Candidato a vice-presidente na chapa de Romeu Zema (Novo), o senador Eduardo Girão (Novo-CE), afirmou que o PL foi “incoerente” ao apoiar Ciro Gomes (PSDB) na disputa pelo governo do Ceará. Para Girão, o acordo firmado pelo partido representa um “conchavo” da “velha política” e contraria os princípios defendidos pela direita.
“Quem é de direita não abre mão de seus princípios e valores. Então, é possível considerar que apoiar Ciro Gomes é uma incoerência do PL? É completa, total. E o tempo é o senhor da razão e vai mostrar isso”, disse em entrevista ao Poder360.
Para Girão, o apoio do PL ao tucano evidencia uma contradição na direita e representa “trocar 6 por meia dúzia”. “Todo mundo sabe que Ciro é PT, PT é Ciro”, afirmou.
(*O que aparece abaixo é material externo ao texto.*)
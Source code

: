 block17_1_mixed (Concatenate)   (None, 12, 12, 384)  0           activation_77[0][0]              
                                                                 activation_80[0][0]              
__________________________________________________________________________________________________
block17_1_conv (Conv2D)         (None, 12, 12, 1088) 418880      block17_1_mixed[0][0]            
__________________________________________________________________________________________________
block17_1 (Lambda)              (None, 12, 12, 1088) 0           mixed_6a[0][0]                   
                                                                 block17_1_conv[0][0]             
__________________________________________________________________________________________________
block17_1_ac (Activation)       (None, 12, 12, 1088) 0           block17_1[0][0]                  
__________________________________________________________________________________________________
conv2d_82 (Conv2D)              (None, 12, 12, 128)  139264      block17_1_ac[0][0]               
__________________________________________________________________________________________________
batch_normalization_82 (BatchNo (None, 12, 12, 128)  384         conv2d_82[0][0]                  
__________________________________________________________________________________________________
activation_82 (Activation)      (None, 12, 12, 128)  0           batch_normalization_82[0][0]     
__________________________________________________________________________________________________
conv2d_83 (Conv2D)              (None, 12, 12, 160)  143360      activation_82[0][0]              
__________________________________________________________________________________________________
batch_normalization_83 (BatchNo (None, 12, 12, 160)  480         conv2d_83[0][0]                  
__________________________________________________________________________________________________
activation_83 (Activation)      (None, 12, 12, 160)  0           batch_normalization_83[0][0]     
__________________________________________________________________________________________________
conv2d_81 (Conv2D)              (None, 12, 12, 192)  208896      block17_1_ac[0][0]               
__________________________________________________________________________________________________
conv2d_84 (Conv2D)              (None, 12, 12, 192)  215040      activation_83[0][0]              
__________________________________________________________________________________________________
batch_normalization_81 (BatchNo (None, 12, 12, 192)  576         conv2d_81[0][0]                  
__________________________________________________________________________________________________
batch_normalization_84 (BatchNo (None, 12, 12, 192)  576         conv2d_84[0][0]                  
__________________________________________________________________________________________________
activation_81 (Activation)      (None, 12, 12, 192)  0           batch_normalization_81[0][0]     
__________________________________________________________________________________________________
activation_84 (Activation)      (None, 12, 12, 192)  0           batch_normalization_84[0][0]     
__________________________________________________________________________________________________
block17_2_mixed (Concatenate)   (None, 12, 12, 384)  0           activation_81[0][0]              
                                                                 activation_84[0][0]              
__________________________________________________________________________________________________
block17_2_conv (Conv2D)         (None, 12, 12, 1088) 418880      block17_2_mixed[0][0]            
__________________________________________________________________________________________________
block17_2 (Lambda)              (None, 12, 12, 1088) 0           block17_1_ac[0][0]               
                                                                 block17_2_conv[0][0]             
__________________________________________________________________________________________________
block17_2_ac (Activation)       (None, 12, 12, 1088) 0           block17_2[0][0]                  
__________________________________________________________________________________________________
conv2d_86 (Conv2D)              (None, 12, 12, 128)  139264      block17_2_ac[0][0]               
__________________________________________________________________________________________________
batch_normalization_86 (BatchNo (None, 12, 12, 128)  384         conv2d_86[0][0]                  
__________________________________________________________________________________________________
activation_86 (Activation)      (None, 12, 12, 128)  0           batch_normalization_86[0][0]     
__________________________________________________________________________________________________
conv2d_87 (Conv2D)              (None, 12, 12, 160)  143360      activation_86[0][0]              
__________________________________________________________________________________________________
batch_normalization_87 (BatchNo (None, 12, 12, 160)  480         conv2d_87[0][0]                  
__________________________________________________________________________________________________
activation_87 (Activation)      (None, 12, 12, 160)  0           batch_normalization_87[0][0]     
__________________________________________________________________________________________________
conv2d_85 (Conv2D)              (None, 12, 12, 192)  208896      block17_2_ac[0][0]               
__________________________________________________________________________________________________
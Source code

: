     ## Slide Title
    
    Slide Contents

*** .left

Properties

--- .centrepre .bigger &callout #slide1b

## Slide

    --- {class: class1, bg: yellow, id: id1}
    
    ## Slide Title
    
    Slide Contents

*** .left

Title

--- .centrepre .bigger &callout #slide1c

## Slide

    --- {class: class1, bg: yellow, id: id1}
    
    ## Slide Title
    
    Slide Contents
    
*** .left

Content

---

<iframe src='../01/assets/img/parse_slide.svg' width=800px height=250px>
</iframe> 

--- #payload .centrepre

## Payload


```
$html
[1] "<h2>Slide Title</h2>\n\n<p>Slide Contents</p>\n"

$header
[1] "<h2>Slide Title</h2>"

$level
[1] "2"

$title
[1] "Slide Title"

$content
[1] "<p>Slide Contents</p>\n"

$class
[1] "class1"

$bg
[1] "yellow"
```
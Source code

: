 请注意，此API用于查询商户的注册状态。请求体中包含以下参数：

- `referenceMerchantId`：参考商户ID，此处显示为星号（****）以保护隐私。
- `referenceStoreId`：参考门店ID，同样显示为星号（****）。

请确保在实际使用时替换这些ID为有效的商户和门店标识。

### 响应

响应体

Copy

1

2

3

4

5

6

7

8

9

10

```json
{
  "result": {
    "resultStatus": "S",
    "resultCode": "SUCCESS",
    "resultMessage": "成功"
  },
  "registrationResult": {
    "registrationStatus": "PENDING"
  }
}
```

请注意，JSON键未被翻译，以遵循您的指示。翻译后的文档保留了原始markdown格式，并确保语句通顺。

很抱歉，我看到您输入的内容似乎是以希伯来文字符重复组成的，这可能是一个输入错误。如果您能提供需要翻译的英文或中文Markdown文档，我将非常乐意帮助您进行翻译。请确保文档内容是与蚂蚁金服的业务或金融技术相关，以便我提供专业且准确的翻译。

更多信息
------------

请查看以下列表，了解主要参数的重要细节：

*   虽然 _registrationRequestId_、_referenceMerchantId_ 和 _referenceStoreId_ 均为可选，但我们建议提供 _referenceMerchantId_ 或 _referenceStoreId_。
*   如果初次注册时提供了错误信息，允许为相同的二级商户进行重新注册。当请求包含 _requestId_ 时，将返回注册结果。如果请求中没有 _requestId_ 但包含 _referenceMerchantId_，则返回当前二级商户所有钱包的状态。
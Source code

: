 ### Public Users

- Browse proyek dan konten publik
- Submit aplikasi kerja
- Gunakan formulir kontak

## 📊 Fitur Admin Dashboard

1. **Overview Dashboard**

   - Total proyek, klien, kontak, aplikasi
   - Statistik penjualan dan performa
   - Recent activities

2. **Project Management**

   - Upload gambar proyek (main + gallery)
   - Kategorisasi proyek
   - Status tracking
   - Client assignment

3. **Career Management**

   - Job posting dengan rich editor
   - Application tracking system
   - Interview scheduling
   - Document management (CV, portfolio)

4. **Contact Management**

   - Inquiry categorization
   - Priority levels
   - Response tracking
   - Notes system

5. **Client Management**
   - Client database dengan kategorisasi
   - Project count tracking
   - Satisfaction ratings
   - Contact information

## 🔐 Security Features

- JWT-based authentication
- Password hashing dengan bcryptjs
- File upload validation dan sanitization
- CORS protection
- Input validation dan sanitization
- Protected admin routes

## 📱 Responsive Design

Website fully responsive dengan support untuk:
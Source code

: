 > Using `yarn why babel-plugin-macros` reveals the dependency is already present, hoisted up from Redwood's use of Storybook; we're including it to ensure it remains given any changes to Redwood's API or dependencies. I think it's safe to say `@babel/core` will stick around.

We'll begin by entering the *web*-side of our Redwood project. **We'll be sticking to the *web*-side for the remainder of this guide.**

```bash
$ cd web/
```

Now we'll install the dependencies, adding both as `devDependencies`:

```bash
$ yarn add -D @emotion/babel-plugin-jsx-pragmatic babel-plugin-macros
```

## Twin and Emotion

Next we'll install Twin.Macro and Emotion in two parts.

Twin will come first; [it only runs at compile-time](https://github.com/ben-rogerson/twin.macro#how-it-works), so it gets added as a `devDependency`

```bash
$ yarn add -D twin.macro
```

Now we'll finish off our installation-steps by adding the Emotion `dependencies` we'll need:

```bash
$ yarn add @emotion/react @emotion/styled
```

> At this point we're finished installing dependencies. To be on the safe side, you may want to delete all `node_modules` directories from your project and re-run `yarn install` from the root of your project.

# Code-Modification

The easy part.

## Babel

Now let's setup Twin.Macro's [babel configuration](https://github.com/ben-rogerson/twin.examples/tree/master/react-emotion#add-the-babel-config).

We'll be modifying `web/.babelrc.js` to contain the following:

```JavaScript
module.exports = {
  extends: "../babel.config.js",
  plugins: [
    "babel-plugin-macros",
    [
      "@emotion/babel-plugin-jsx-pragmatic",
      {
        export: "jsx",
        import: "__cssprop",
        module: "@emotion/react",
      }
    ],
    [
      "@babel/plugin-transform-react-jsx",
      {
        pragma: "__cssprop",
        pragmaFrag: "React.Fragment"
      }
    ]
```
O senador citou a passagem do político pelo governo Luiz Inácio Lula da Silva (PT), como ministro da Integração Nacional, de 2003 a 2006. Lembrou também a declaração de Ciro de que o impeachment da ex-presidente Dilma Rousseff (PT) foi um “golpe”.
MICHELLE E O CEARÁ
A disputa pelo governo do Ceará foi pivô de um desentendimento familiar entre Michelle e seu enteado, o candidato à Presidência Flávio Bolsonaro (PL). A ex-primeira-dama declarava apoio a Girão. Em junho, Michelle disse ter sido “humilhada” pelo enteado depois de criticar as negociações. Flávio negou a intenção de ofendê-la e pediu desculpas. Ambos retomaram a relação.